After about half an hour Gusterson said softly, “I think the ticklers are so psionic that it’s as if they just had one mind. If I were with them very long I’d start to be part of that mind. Say something to one of them and you say it to all.”

Fifteen minutes later: “They’re not crazy, they’re just newborn. The ones that were creating a cootching chaos downstairs were like babies kickin’ their legs and wavin’ their eyes, tryin’ to see what their bodies could do. Too bad their bodies are us.”

Ten minutes more: “I gotta do something about it. Fay’s right. It’s all my fault. He’s just the apprentice; I’m the old sorcerer himself.”

Five minutes more, gloomily: “Maybe it’s man’s destiny to build live machines and then bow out of the cosmic picture. Except the ticklers need us, dammit, just like nomads need horses.

Another five minutes: “Maybe somebody could dream up a purpose in life for ticklers. Even a religion—the First Church of Pooh-Bah Tickler. But I hate selling other people spiritual ideas and that’d still leave ticklers parasitic on humans….”

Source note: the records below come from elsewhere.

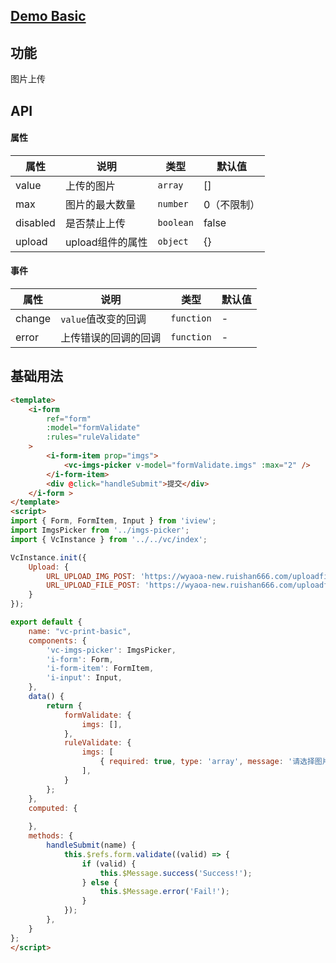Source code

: ## [Demo Basic](https://wya-team.github.io/wya-vc/dist/imgs-picker/basic.html)
## 功能
图片上传

## API

#### 属性

属性 | 说明 | 类型 | 默认值
---|---|---|---
value | 上传的图片 | `array` | []
max | 图片的最大数量 | `number` | 0（不限制）
disabled | 是否禁止上传 | `boolean` | false
upload | upload组件的属性 | `object` | {}


#### 事件

属性 | 说明 | 类型 | 默认值
---|---|---|---
change | `value`值改变的回调 | `function` | -
error | 上传错误的回调的回调 | `function` | -



## 基础用法

```html
<template>
	<i-form
		ref="form"
		:model="formValidate" 
		:rules="ruleValidate" 
	>
		<i-form-item prop="imgs">
			<vc-imgs-picker v-model="formValidate.imgs" :max="2" />
		</i-form-item>
		<div @click="handleSubmit">提交</div>
	</i-form >
</template>
<script>
import { Form, FormItem, Input } from 'iview';
import ImgsPicker from '../imgs-picker';
import { VcInstance } from '../../vc/index';

VcInstance.init({
	Upload: {
		URL_UPLOAD_IMG_POST: 'https://wyaoa-new.ruishan666.com/uploadfile/upimg.json?action=uploadimage&encode=utf-8&code=oa',
		URL_UPLOAD_FILE_POST: 'https://wyaoa-new.ruishan666.com/uploadfile/upimg.json?action=uploadimage&encode=utf-8&code=oa'
	}
});

export default {
	name: "vc-print-basic",
	components: {
		'vc-imgs-picker': ImgsPicker,
		'i-form': Form,
		'i-form-item': FormItem,
		'i-input': Input,
	},
	data() {
		return {
			formValidate: {
				imgs: [],
			},
			ruleValidate: {
				imgs: [
					{ required: true, type: 'array', message: '请选择图片', trigger: 'change' }
				],
			}
		};
	},
	computed: {
		
	},
	methods: {
		handleSubmit(name) {
			this.$refs.form.validate((valid) => {
				if (valid) {
					this.$Message.success('Success!');
				} else {
					this.$Message.error('Fail!');
				}
			});
		},
	}
};
</script>
```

As he murmured those last words Gusterson’s eyes got wide as a maniac’s and a big smile reached for his ears. He stood up and faced himself toward the door.

“What are you intending to do now?” Daisy asked flatly.

“I’m merely goin’ out an’ save the world,” he told her. “I may be back for supper and I may not.”

VIII

Davidson pushed out from the wall against which he’d been resting himself and his two-stone tickler and moved to block the hall. But Gusterson simply walked up to him. He shook his hand warmly and looked his tickler full in the eye and said in a ringing voice, “Ticklers should have bodies of their own!” He paused and then added casually, “Come on, let’s visit your boss.”